I have a question regarding our purple dottyback as it looks... well, unusual. It is in my pico reef tank (6 gallon Fluval Edge) which is only about two months old. It has been in there since the start along with a three-stripe damsel. 

Since having it, it has been feeding well and nothing unusual in terms of behaviours. But today, it looked "off." I am not familiar with breeding marine fish (I've done it successfully with freshwater tropicals and cichlids) and it never even crossed my mind to try.

Anyhow, I've attached some pics of before (the better quality shots) and the "after" (the lower quality shots). This change happened overnight. I should also mention that one of my blue hermit crabs has been picked apart and I can elearly see an exoskeleton/carcass in the tank. So it is possible that our dottyback just had a really big meal - I've just never seen that before.

My main fear would be if this large belly was some parasite growing in my tank.
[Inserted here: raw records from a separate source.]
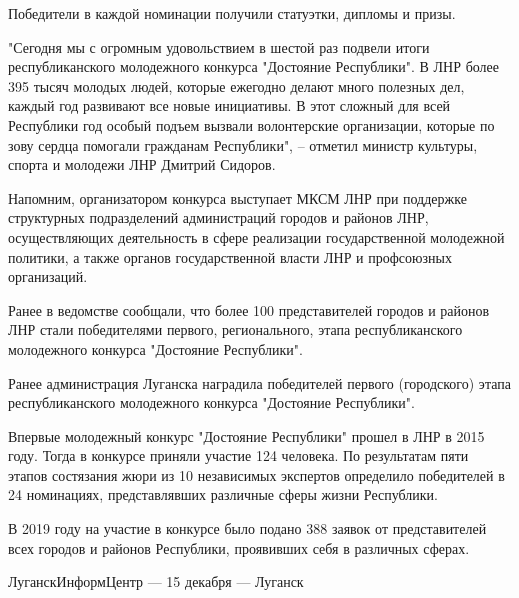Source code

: Победители в каждой номинации получили статуэтки, дипломы и призы.

"Сегодня мы с огромным удовольствием в шестой раз подвели итоги
республиканского молодежного конкурса "Достояние Республики". В ЛНР более 395
тысяч молодых людей, которые ежегодно делают много полезных дел, каждый год
развивают все новые инициативы. В этот сложный для всей Республики год особый
подъем вызвали волонтерские организации, которые по зову сердца помогали
гражданам Республики", – отметил министр культуры, спорта и молодежи ЛНР
Дмитрий Сидоров.

Напомним, организатором конкурса выступает МКСМ ЛНР при поддержке структурных
подразделений администраций городов и районов ЛНР, осуществляющих деятельность
в сфере реализации государственной молодежной политики, а также органов
государственной власти ЛНР и профсоюзных организаций.

Ранее в ведомстве сообщали, что более 100 представителей городов и районов ЛНР
стали победителями первого, регионального, этапа республиканского молодежного
конкурса "Достояние Республики".

Ранее администрация Луганска наградила победителей первого (городского) этапа
республиканского молодежного конкурса "Достояние Республики".

Впервые молодежный конкурс "Достояние Республики" прошел в ЛНР в 2015 году.
Тогда в конкурсе приняли участие 124 человека. По результатам пяти этапов
состязания жюри из 10 независимых экспертов определило победителей в 24
номинациях, представлявших различные сферы жизни Республики.

В 2019 году на участие в конкурсе было подано 388 заявок от представителей всех
городов и районов Республики, проявивших себя в различных сферах.

ЛуганскИнформЦентр — 15 декабря — Луганск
Any thoughts would be much appreciated!

Thanks.


----------



## Algae Beater (Apr 21, 2010)

its called sexual maturity, physiological changes can result, but typically in dottyback species territorial aggression occurs towards a variety of animals. shouldn't be an issue at all.


----------



## SeaHorse_Fanatic (Apr 22, 2010)

If it just happened all of a sudden, check tomorrow and the next day to see if it goes down. If so, then it was just a big meal. Not sure what size it is so can't say if it is reaching sexual maturity.


----------



## doofus117 (Aug 30, 2011)

*thanks guys*

belly went down. no babies in tank. hermit crab still MIA. conclusion is that the dottyback enjoyed a nice meal.


----------